+++ Records for the exercise
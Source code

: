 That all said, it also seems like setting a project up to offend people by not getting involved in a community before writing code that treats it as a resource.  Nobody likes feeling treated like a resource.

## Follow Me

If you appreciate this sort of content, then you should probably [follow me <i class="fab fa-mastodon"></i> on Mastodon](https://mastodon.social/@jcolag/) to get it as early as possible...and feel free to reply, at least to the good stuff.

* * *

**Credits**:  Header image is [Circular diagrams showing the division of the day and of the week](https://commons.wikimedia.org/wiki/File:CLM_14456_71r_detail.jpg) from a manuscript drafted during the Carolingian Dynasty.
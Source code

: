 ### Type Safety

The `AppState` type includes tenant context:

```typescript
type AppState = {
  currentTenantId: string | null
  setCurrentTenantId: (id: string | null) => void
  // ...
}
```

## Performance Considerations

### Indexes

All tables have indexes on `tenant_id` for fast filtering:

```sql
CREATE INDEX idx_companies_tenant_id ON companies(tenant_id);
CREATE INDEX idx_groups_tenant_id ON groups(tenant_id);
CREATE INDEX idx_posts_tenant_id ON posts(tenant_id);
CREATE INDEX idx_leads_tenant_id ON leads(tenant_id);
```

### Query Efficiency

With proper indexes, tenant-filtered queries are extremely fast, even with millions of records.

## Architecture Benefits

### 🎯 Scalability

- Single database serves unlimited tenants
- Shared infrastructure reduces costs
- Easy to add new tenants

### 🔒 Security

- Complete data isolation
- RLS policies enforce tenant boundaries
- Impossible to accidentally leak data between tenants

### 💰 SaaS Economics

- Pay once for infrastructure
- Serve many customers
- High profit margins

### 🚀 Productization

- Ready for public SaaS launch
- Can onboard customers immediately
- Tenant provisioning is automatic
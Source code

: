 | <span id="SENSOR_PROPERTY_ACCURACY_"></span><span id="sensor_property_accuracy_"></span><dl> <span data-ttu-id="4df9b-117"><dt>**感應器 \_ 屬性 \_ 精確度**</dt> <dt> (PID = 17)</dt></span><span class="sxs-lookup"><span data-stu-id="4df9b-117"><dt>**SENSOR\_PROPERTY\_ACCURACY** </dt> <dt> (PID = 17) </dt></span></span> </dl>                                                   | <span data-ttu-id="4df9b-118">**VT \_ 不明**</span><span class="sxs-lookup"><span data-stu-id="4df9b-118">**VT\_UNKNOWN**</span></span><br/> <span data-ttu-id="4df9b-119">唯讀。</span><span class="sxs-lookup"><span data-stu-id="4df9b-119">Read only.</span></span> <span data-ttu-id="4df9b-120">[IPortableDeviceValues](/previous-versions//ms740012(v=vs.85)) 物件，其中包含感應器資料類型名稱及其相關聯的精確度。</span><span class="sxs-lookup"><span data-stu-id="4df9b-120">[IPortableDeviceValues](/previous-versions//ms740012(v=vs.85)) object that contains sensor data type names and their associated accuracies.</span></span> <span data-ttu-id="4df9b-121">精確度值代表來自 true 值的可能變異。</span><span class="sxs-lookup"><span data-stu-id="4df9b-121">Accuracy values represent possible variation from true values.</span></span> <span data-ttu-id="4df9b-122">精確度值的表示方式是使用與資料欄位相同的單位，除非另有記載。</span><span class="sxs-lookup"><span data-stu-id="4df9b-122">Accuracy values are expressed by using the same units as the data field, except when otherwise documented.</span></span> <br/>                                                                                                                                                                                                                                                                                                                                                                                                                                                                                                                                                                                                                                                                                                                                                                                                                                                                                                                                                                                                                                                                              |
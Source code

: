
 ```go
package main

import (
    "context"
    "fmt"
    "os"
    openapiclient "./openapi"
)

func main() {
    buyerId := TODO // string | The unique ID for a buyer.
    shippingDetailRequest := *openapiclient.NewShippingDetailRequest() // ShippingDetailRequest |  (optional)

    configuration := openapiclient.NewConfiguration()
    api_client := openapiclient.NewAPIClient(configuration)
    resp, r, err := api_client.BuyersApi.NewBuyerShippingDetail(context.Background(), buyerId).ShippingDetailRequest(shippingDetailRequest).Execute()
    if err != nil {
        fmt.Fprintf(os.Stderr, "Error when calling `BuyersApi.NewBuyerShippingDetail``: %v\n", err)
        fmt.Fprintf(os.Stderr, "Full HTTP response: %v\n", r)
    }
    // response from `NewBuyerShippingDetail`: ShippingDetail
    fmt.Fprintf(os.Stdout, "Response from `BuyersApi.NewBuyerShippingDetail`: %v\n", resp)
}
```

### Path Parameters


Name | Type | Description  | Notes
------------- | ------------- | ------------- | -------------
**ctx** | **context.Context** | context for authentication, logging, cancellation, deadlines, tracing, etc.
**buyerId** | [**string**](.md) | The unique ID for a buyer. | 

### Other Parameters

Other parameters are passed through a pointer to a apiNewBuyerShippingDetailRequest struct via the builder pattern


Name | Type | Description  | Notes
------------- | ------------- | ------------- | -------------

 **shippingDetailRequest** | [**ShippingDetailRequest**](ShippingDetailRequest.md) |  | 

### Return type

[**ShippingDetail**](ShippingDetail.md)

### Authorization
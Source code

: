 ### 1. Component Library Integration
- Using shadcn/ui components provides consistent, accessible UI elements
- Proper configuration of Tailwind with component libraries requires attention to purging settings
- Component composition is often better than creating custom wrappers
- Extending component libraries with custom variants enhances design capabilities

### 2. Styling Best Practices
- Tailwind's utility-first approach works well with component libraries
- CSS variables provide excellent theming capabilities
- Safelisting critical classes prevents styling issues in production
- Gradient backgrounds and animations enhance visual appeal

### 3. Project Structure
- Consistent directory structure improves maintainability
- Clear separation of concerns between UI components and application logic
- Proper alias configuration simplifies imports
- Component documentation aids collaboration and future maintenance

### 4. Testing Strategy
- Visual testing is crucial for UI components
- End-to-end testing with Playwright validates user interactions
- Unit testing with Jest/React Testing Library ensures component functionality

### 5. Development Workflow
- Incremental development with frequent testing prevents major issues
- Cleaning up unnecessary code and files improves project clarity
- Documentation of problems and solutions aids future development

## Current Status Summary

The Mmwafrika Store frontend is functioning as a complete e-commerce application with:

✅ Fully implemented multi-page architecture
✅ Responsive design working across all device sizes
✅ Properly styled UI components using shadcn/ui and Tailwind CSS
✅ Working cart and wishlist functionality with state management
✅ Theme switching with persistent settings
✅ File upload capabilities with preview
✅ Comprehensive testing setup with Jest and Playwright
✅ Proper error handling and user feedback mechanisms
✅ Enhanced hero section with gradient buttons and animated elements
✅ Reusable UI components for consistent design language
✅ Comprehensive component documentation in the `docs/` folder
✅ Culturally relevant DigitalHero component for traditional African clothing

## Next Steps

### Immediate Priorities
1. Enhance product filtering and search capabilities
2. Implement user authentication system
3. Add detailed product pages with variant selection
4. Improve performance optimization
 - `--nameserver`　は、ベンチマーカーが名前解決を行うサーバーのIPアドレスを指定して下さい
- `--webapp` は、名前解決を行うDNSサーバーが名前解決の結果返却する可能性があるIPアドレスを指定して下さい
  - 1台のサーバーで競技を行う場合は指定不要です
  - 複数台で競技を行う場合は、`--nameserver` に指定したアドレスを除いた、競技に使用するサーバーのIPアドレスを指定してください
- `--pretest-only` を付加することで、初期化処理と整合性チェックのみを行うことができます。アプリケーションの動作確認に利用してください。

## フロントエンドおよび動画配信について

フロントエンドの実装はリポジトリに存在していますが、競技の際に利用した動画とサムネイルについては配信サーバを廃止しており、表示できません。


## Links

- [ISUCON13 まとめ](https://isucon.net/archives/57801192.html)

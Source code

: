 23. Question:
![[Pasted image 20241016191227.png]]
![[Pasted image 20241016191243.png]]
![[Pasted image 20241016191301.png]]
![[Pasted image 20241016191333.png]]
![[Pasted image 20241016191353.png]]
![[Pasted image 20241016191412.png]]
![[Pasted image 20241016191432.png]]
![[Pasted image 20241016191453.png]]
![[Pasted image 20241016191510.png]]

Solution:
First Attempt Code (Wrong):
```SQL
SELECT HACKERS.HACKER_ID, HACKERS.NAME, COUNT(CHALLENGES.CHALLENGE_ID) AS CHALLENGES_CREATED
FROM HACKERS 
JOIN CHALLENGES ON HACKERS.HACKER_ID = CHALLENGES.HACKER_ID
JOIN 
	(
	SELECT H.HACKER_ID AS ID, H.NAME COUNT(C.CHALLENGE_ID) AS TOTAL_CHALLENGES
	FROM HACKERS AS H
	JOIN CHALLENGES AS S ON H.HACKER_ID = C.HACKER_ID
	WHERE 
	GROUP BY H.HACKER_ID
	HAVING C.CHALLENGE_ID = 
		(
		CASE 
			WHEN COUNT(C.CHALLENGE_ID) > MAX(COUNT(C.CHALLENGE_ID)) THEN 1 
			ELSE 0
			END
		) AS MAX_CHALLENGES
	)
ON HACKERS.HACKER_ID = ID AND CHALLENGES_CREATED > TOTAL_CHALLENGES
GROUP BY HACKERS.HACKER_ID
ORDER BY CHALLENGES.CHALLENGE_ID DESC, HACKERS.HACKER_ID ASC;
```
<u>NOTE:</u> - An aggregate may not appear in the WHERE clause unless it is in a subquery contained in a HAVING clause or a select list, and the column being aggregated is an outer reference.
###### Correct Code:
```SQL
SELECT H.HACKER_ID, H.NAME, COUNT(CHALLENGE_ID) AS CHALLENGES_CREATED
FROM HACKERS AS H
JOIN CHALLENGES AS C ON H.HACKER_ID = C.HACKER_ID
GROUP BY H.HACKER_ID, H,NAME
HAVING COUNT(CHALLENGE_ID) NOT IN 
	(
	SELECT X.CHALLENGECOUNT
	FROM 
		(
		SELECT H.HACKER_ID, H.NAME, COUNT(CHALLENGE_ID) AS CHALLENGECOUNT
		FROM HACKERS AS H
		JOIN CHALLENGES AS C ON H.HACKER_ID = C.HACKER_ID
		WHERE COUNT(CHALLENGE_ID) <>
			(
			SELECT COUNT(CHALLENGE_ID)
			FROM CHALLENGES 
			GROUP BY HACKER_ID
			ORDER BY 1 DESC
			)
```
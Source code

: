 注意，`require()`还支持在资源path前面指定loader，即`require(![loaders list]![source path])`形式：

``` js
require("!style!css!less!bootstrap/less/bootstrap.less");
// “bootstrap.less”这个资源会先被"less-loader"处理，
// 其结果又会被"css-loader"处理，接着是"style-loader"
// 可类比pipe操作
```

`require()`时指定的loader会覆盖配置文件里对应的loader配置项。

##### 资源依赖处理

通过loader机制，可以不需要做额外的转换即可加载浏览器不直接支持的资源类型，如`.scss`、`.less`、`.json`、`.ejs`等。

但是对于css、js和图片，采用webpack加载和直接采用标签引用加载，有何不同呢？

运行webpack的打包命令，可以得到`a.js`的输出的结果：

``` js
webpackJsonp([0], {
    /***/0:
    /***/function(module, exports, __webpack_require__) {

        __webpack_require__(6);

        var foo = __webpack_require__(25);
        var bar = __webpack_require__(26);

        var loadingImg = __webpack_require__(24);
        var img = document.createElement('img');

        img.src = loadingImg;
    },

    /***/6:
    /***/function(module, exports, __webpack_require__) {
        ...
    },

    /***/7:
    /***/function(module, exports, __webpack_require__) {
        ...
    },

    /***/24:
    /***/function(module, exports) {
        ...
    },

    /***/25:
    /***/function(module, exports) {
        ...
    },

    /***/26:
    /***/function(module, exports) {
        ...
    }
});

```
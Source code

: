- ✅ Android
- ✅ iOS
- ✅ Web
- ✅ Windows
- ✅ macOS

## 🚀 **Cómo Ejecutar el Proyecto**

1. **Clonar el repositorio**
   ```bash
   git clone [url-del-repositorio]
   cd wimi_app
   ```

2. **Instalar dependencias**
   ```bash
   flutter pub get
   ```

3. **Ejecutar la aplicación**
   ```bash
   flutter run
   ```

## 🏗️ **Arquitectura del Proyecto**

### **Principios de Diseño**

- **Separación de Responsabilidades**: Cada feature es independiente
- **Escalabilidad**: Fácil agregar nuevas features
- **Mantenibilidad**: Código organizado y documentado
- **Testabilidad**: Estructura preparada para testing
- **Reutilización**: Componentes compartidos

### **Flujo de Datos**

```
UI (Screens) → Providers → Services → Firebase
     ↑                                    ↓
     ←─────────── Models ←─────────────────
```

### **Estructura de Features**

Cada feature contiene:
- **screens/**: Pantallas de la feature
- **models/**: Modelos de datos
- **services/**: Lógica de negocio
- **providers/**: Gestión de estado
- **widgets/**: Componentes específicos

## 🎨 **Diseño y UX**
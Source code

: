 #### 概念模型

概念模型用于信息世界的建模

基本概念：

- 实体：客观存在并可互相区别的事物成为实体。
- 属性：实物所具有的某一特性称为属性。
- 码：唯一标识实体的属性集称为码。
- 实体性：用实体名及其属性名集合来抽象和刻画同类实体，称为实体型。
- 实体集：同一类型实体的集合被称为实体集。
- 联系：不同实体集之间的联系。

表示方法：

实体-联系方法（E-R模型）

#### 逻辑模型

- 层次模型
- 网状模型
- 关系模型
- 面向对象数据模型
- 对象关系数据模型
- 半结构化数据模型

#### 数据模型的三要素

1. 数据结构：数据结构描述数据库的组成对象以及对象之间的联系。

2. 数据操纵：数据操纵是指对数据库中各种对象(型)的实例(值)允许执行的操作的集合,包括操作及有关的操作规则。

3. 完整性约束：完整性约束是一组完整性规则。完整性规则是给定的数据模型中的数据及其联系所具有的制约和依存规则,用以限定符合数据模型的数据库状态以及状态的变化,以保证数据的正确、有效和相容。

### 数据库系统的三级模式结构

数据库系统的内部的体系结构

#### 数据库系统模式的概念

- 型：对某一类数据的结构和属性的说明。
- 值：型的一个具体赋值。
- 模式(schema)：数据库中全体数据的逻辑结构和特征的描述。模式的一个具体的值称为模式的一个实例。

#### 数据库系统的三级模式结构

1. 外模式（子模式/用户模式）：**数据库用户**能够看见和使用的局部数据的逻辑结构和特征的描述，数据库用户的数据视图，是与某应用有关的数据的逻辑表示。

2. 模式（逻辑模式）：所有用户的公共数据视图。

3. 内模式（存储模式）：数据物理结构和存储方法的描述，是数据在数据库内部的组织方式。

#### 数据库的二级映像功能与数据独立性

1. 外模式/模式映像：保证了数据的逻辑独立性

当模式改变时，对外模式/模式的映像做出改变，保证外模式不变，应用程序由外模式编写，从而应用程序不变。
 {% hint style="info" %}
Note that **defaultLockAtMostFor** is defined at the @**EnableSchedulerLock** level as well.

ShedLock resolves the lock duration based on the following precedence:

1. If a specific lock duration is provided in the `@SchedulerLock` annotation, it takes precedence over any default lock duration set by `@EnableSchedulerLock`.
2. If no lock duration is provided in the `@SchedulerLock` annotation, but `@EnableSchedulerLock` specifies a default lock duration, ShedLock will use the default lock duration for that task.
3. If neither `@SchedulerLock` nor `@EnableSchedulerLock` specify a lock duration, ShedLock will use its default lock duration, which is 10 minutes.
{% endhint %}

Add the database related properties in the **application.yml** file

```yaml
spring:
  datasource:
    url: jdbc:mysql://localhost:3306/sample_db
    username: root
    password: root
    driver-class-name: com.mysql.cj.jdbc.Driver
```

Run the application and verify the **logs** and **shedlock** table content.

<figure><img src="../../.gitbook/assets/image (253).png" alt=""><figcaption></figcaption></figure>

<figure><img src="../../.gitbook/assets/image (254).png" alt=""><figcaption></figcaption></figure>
++++++
=== Prompt ===
Repeat exactly the lines of the data from the first one through the line with "## Follow Me", both of them included.

=== Exercise output ===
Source code

: That all said, it also seems like setting a project up to offend people by not getting involved in a community before writing code that treats it as a resource.  Nobody likes feeling treated like a resource.

## Follow Me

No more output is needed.